The following graph compares the time to full urinary control (no pads) in weeks after catheter removal in men with or without erectile nerve preservation and bladder neck preservation (versus reconstruction). The men with at least one erectile nerve bundle spared and preservation of an intact bladder neck have the best results. Tumor characteristics and prostate anatomy influence whether nerves and/or bladder neck preservation is possible. (BNS: Bladder neck spared, BNR: Bladder neck reconstructed, NS: Nerves spared, WR: Wide resection (non-nerve spare).
Return of erectile function: Preservation of erectile nerves is considered in men with good erectile function and a very low risk of compromising cancer control by performing a 'less than radical' prostatectomy. In the summer of 2001, Dr. Harris significantly revised the technique of nerve preservation during radical perineal prostatectomy. This new technique has provided better results than those obtained in past years. The following results represent the past 5 years of unilateral (one nerve bundle) and bilateral (both nerve bundles) cavernosal erectile nerve preservation. 'Partial erections' refer to those erections that can be obtained by erotic stimulation but are not adequate for penetration. 'Adequate erections' are those capable of completing intercourse with or without the use of Viagra, Levitra or Cialis.

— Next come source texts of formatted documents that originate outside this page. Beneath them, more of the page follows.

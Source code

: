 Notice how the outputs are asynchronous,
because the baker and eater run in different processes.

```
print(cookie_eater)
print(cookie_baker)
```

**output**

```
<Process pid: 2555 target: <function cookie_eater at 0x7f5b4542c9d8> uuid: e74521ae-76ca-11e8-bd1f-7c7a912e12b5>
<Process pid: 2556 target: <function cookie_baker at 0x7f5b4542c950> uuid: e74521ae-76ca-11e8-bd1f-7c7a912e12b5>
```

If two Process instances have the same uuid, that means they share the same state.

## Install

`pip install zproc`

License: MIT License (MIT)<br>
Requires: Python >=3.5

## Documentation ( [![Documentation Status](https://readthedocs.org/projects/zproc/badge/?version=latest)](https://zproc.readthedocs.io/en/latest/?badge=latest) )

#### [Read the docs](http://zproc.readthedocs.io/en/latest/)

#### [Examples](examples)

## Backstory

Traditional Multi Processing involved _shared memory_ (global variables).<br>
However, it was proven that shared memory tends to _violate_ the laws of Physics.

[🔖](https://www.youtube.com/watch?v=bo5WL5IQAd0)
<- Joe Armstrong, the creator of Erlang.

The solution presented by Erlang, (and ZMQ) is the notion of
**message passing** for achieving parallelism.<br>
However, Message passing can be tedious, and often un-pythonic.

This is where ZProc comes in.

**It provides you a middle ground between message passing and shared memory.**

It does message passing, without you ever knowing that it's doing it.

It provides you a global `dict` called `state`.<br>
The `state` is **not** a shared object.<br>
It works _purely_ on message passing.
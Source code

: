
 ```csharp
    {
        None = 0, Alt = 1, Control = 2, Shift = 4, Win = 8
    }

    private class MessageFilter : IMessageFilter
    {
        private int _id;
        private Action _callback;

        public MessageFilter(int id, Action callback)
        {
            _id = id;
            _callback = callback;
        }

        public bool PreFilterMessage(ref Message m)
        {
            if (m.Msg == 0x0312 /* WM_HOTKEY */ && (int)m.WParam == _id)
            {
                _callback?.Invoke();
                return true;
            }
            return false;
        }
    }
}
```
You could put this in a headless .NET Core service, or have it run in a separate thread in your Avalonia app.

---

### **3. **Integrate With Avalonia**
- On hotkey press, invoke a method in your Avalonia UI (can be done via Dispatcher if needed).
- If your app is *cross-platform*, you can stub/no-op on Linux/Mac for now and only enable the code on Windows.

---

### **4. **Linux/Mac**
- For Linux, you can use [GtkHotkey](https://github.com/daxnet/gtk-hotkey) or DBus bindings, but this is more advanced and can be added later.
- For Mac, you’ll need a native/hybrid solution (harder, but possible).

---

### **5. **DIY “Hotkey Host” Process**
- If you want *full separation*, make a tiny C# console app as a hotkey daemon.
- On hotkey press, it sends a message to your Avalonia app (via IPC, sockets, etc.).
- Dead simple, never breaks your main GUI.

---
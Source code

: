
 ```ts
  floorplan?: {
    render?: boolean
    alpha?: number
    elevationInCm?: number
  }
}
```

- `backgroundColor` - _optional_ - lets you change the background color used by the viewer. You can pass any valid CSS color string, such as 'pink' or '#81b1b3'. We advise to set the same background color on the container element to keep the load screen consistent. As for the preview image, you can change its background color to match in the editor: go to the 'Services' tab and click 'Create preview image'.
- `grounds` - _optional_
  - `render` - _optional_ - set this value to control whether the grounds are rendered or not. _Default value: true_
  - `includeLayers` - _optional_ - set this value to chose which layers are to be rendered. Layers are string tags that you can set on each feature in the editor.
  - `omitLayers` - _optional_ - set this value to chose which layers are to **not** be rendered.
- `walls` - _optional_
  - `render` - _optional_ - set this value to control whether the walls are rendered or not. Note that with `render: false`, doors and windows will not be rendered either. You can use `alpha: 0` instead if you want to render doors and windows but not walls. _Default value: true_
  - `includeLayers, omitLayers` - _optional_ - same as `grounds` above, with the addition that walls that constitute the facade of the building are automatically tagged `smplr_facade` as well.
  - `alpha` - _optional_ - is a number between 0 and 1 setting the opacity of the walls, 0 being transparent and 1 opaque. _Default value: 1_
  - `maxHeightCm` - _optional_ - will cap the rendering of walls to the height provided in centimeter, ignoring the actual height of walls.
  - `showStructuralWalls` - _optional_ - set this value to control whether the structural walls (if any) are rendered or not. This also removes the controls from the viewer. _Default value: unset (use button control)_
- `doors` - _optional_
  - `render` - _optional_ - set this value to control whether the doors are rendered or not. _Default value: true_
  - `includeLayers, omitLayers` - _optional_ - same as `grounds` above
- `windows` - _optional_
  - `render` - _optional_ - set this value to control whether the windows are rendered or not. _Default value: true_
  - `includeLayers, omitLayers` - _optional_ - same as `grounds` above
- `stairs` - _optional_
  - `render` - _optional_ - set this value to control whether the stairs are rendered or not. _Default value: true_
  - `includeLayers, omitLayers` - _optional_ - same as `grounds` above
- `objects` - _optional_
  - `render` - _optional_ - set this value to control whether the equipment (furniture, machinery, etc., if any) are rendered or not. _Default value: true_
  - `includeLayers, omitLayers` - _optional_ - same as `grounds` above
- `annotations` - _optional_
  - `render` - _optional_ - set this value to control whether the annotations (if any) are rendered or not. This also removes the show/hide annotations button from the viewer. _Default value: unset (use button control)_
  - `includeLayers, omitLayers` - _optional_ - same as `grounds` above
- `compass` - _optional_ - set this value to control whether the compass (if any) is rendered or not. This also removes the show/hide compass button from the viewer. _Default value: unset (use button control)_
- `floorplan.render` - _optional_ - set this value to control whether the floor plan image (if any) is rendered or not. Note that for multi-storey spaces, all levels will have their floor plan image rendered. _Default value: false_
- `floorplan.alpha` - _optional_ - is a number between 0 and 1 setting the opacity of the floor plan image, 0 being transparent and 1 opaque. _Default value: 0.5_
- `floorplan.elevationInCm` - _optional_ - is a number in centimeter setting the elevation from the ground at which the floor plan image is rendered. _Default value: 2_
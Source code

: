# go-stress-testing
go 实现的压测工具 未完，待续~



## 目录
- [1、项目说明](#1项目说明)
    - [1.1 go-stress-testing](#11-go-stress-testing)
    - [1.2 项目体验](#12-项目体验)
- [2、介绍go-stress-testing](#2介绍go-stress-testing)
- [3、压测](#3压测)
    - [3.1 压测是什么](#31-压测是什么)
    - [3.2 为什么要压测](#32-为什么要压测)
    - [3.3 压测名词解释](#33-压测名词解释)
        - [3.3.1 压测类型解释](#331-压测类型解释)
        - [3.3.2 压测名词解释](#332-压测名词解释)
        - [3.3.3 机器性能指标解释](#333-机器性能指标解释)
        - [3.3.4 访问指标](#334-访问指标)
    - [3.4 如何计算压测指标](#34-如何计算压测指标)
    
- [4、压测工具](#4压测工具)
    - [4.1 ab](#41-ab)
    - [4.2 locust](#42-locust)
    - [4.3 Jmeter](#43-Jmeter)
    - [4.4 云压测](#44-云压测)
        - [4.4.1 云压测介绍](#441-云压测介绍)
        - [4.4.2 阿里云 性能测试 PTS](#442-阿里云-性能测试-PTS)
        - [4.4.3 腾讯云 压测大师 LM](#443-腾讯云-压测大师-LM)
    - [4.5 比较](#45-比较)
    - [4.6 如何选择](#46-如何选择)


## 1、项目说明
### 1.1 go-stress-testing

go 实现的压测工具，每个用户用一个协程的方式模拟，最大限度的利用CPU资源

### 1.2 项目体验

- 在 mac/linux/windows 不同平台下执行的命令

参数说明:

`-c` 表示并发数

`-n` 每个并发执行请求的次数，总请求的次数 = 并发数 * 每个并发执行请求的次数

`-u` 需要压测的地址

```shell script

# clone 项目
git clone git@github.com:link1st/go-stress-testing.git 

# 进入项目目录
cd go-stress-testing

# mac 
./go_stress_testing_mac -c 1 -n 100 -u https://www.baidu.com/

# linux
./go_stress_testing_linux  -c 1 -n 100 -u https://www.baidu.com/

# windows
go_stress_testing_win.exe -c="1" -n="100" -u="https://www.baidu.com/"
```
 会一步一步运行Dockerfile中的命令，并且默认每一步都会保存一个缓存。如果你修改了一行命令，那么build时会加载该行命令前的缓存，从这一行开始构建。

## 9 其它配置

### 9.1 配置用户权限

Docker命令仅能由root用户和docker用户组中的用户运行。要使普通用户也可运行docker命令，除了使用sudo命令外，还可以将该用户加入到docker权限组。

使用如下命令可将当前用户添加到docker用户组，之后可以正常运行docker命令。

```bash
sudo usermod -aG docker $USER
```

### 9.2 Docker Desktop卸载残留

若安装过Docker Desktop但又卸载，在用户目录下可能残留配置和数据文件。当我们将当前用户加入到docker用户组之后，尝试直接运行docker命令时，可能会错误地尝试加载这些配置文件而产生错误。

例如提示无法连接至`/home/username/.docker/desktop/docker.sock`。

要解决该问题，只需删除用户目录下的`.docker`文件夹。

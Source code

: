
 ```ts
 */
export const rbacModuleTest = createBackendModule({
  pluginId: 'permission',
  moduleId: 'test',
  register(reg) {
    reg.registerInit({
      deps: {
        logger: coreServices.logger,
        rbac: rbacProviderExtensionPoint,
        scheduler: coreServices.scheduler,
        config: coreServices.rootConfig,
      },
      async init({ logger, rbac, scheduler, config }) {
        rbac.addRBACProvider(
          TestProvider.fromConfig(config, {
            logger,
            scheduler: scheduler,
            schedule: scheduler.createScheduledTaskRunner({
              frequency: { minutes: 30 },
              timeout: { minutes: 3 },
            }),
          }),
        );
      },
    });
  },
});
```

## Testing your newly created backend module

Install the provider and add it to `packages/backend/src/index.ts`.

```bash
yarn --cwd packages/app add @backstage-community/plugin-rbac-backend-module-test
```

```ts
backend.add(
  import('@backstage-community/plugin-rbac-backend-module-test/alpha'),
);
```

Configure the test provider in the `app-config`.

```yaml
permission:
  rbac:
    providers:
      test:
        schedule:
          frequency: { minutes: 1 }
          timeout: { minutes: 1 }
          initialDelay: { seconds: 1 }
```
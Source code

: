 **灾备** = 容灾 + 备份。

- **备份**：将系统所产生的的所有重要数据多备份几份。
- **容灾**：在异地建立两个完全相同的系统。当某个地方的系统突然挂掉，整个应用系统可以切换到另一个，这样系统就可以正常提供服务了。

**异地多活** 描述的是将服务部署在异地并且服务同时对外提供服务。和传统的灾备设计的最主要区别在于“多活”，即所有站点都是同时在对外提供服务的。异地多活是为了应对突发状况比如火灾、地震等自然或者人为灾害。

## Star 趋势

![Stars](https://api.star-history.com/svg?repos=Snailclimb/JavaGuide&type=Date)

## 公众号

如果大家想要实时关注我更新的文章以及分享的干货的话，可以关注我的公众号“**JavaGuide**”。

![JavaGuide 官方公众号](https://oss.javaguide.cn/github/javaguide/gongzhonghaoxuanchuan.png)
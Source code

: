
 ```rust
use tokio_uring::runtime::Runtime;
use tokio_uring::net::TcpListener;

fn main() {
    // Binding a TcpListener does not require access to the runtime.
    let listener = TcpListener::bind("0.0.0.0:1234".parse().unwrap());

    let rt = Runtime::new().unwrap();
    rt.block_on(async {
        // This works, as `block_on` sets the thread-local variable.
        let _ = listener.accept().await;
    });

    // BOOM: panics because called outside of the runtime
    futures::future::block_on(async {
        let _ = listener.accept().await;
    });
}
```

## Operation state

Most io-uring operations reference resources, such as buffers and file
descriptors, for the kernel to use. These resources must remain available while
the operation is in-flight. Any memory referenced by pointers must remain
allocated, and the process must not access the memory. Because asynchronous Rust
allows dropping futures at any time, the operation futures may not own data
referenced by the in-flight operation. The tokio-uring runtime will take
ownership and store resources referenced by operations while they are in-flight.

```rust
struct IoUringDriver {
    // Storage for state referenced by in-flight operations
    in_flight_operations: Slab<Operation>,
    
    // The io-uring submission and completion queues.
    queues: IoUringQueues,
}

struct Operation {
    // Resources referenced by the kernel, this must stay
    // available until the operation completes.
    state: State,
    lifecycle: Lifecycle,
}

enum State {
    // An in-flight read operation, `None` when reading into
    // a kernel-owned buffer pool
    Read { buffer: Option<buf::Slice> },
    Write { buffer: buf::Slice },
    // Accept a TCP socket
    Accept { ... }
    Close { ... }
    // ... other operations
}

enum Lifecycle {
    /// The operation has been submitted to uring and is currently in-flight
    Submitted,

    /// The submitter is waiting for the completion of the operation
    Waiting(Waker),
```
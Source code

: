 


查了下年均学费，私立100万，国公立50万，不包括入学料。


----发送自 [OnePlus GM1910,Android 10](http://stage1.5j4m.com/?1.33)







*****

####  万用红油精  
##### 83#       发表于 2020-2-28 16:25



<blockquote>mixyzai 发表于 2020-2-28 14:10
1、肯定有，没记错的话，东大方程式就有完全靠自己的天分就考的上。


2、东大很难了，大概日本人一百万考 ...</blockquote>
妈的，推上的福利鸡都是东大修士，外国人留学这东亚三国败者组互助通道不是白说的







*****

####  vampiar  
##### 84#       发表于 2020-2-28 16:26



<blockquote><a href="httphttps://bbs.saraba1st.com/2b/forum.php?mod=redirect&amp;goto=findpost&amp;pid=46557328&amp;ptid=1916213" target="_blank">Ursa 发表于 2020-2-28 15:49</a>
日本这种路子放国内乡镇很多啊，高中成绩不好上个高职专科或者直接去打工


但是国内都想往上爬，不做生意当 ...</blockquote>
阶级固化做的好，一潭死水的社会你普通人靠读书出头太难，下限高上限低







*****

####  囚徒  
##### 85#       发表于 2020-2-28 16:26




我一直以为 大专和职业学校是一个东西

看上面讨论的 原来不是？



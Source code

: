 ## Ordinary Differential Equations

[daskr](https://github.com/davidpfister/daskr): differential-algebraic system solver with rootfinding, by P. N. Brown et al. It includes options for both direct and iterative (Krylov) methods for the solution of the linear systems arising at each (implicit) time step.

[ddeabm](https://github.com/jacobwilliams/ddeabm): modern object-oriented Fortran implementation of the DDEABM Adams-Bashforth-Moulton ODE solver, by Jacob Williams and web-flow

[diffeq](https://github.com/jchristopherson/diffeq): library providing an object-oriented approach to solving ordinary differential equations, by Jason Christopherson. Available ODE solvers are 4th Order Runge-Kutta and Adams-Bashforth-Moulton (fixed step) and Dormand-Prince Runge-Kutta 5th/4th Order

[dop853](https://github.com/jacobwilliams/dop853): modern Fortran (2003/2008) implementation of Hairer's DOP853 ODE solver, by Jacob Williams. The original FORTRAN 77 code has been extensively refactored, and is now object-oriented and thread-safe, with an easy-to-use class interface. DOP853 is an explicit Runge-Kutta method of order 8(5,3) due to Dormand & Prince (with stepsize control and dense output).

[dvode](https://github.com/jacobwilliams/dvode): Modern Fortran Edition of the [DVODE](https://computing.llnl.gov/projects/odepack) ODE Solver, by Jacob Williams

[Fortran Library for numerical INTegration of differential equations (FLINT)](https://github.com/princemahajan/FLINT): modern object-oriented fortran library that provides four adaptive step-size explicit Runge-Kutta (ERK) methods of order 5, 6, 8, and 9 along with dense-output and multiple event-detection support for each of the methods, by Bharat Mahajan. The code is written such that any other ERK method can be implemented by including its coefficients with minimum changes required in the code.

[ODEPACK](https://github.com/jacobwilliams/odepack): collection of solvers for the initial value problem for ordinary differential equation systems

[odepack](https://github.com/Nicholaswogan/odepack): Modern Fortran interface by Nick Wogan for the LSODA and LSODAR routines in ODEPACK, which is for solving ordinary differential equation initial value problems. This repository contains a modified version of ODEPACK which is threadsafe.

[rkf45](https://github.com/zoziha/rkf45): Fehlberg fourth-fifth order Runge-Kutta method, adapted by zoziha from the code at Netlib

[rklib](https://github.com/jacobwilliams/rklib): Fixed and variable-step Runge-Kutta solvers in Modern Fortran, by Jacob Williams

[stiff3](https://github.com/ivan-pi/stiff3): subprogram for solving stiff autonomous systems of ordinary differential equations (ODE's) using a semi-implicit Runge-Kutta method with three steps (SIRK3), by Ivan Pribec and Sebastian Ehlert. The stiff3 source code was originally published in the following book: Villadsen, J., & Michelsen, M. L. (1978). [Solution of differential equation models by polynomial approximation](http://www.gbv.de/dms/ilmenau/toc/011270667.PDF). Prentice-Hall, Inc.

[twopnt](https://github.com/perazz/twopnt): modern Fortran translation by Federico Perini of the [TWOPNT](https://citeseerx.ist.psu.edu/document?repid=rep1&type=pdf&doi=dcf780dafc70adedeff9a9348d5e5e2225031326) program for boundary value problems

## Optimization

While it is nice to preserve erectile function, the first consideration should focus on curing prostate cancer with an adequate resection of a sufficient margin around the prostate gland. The erectile nerves are right on the surface of the prostate, therefore, there is no margin for safety in cases of superficial tumors or cancers that have infiltrated just outside the confines of the prostate gland.
Complications: Strictures (scar tissue) develop at the bladder neck (1%) and in the urethra (<1%), requiring outpatient dilation. Blood transfusions are used <1% of the time (none in past 650 cases). As a result, blood banking in advance of surgery is not necessary. Most men are home on the day after their 60-90 minute surgery. Many patients do not feel it necessary to take pain medication following discharge home. The catheter is removed in 8 days and the patients are unrestricted in their activity (except bicycle riding for several months). One man has experienced anal incompetence, while 2-4% note mild fecal urgency or flatus with coughing. One person had a transient ischemic attack and another had a mild stroke on the day of after surgery, both have fully recovered. We have seen one heart attack in an uncomplicated recovery period that appears to have been coincidental to his prostatectomy. No deaths or lung problems have arisen.
Cost issues: With increased medical technology driving up the costs of care in medicine, the RPP remains far more affordable than any other management option, surgical or radiation. Short operating room time and an overnight stay keep total hospital charges under $9000, compared to $34,000 to $75,000 for laparoscopic, retropubic prostatectomies or radiation options at other centers of excellence. By avoiding the use of a robot and the associated loss of tactile sensation, the tremendous cost of this system is also avoided. Robotic prostatectomy outcomes have yet to consistently match the above outcomes, except for very few highly experienced surgeons. Time away from work varies from 1 to 3 weeks depending upon the type of work.
Comment: While radical prostatectomy is the most effective treatment of localized prostate cancer, the anatomical radical perineal prostatectomy is the most 'patient-friendly' method of curing prostate cancer.